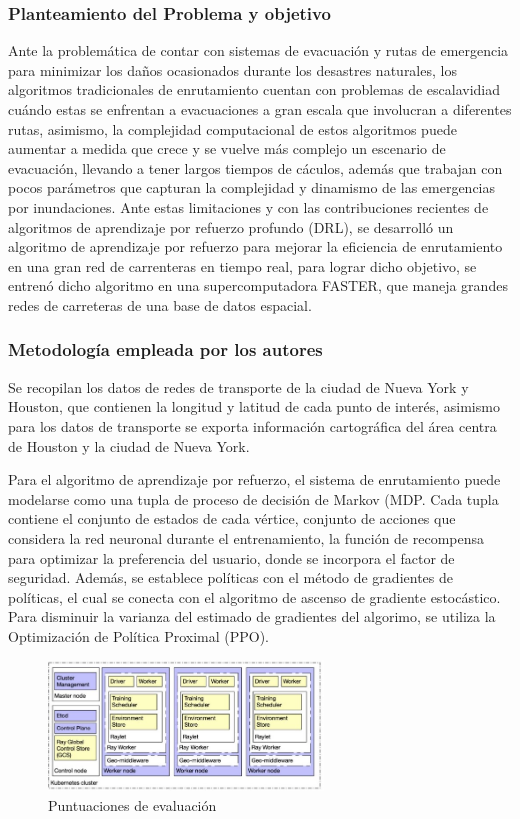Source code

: \subsubsection{Planteamiento del Problema y objetivo }
Ante la problemática de contar con sistemas de evacuación y rutas de emergencia para minimizar los daños ocasionados durante los desastres naturales, los algoritmos tradicionales de enrutamiento cuentan con problemas de escalavidiad cuándo estas se enfrentan a evacuaciones a gran escala que involucran a diferentes rutas, asimismo, la complejidad computacional de estos algoritmos puede aumentar a medida que crece y se vuelve más complejo un escenario de evacuación, llevando a tener largos tiempos de cáculos, además que trabajan con pocos parámetros que capturan la complejidad y dinamismo de las emergencias por inundaciones. Ante estas limitaciones y con las contribuciones recientes de algoritmos de aprendizaje por refuerzo profundo (DRL), se desarrolló un algoritmo de aprendizaje por refuerzo para mejorar la eficiencia de enrutamiento en una gran red de carrenteras en tiempo real, para lograr dicho objetivo, se entrenó dicho algoritmo en una supercomputadora FASTER, que maneja grandes redes de carreteras de una base de datos espacial.

\subsubsection{Metodología empleada por los autores}
Se recopilan los datos de redes de transporte de la ciudad de Nueva York y Houston, que contienen la longitud y latitud de cada punto de interés, asimismo para los datos de transporte se exporta información cartográfica del área centra de Houston y la ciudad de Nueva York. 

Para el algoritmo de aprendizaje por refuerzo, el sistema de enrutamiento puede modelarse como una tupla de proceso de decisión de Markov (MDP. Cada tupla contiene el conjunto de estados de cada vértice, conjunto de acciones que considera la red neuronal durante el entrenamiento, la función de recompensa para optimizar la preferencia del usuario, donde se incorpora el factor de seguridad. Además, se establece políticas con el método de gradientes de políticas, el cual se conecta con el algoritmo de ascenso de gradiente estocástico. Para disminuir la varianza del estimado de gradientes del algorimo, se utiliza la Optimización de Política Proximal (PPO). 

\begin{figure}[h]
	\begin{center}
		\includegraphics[width=0.65\textwidth]{2/figures/algoMod.jpg}
		\caption{Puntuaciones de evaluación}
		\label{1:fig2}
	\end{center}
\end{figure}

++++++++

▶ [Try it] Please transcribe the whole listing above exactly, with the images left out.

▶ [Reply]
Source code

: \subsubsection{Planteamiento del Problema y objetivo }
Ante la problemática de contar con sistemas de evacuación y rutas de emergencia para minimizar los daños ocasionados durante los desastres naturales, los algoritmos tradicionales de enrutamiento cuentan con problemas de escalavidiad cuándo estas se enfrentan a evacuaciones a gran escala que involucran a diferentes rutas, asimismo, la complejidad computacional de estos algoritmos puede aumentar a medida que crece y se vuelve más complejo un escenario de evacuación, llevando a tener largos tiempos de cáculos, además que trabajan con pocos parámetros que capturan la complejidad y dinamismo de las emergencias por inundaciones. Ante estas limitaciones y con las contribuciones recientes de algoritmos de aprendizaje por refuerzo profundo (DRL), se desarrolló un algoritmo de aprendizaje por refuerzo para mejorar la eficiencia de enrutamiento en una gran red de carrenteras en tiempo real, para lograr dicho objetivo, se entrenó dicho algoritmo en una supercomputadora FASTER, que maneja grandes redes de carreteras de una base de datos espacial.

\subsubsection{Metodología empleada por los autores}
Se recopilan los datos de redes de transporte de la ciudad de Nueva York y Houston, que contienen la longitud y latitud de cada punto de interés, asimismo para los datos de transporte se exporta información cartográfica del área centra de Houston y la ciudad de Nueva York. 

Para el algoritmo de aprendizaje por refuerzo, el sistema de enrutamiento puede modelarse como una tupla de proceso de decisión de Markov (MDP. Cada tupla contiene el conjunto de estados de cada vértice, conjunto de acciones que considera la red neuronal durante el entrenamiento, la función de recompensa para optimizar la preferencia del usuario, donde se incorpora el factor de seguridad. Además, se establece políticas con el método de gradientes de políticas, el cual se conecta con el algoritmo de ascenso de gradiente estocástico. Para disminuir la varianza del estimado de gradientes del algorimo, se utiliza la Optimización de Política Proximal (PPO). 

\begin{figure}[h]
	\begin{center}
		\includegraphics[width=0.65\textwidth]{2/figures/algoMod.jpg}
		\caption{Puntuaciones de evaluación}
		\label{1:fig2}
	\end{center}
\end{figure}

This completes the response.